***** Available data *****

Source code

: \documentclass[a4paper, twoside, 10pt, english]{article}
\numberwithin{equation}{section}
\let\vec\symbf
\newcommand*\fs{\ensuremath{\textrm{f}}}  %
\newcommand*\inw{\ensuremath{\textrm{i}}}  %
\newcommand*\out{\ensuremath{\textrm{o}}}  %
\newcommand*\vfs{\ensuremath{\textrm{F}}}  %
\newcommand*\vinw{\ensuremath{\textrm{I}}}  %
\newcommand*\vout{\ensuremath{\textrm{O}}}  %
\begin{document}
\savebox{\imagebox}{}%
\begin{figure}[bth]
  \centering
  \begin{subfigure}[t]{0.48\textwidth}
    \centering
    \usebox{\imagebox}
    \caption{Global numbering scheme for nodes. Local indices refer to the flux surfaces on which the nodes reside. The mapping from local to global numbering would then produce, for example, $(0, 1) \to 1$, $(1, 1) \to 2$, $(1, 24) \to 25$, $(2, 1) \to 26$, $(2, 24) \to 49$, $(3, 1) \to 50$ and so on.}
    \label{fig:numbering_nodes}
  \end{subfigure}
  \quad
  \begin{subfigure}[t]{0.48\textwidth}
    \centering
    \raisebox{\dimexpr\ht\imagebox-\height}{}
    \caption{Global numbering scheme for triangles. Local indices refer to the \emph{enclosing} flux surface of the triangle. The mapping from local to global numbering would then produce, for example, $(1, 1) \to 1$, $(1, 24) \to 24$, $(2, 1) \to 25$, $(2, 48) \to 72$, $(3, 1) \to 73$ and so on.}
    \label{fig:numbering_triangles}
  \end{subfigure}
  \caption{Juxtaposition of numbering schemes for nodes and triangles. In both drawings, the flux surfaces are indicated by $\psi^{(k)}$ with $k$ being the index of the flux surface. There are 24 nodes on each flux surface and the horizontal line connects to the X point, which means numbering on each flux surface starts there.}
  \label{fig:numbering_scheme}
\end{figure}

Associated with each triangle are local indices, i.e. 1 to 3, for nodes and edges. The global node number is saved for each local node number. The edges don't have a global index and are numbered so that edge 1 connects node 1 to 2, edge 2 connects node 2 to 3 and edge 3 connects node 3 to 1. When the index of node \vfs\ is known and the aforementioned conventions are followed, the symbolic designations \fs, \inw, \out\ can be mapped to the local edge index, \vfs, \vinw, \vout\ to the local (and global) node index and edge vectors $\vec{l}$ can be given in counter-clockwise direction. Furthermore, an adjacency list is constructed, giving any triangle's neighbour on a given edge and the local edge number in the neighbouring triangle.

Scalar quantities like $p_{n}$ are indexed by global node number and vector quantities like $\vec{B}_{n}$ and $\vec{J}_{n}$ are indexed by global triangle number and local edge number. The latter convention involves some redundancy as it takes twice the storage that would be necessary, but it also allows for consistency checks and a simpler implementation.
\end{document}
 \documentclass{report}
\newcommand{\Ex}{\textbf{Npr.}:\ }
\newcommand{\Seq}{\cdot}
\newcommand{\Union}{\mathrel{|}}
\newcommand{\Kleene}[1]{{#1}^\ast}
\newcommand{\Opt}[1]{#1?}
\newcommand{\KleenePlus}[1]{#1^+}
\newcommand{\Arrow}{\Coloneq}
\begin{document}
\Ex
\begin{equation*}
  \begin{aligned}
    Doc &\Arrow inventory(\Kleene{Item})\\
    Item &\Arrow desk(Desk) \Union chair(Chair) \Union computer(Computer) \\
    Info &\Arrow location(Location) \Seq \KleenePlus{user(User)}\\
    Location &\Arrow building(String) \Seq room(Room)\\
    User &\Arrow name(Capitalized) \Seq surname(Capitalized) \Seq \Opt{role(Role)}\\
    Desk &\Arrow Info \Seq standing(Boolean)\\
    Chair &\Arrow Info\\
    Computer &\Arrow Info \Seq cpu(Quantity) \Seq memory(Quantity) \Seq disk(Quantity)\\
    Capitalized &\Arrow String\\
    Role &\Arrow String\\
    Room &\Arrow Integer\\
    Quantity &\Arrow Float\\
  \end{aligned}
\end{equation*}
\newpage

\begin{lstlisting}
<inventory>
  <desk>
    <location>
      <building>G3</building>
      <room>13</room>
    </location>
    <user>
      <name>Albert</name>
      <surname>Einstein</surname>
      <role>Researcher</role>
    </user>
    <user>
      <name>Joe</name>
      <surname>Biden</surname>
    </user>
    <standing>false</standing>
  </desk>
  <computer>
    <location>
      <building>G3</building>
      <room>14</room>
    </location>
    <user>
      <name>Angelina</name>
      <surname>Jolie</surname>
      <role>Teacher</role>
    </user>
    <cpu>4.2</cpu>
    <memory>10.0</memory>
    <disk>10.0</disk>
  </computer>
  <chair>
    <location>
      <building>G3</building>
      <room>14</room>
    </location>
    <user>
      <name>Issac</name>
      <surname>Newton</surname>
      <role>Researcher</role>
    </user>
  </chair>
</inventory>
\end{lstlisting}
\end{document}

*****

§ **Work request**: Filter the entries and copy out every line with the word "imagebox".

§ **Task response**:
\savebox{\imagebox}{}%
    \usebox{\imagebox}
    \raisebox{\dimexpr\ht\imagebox-\height}{}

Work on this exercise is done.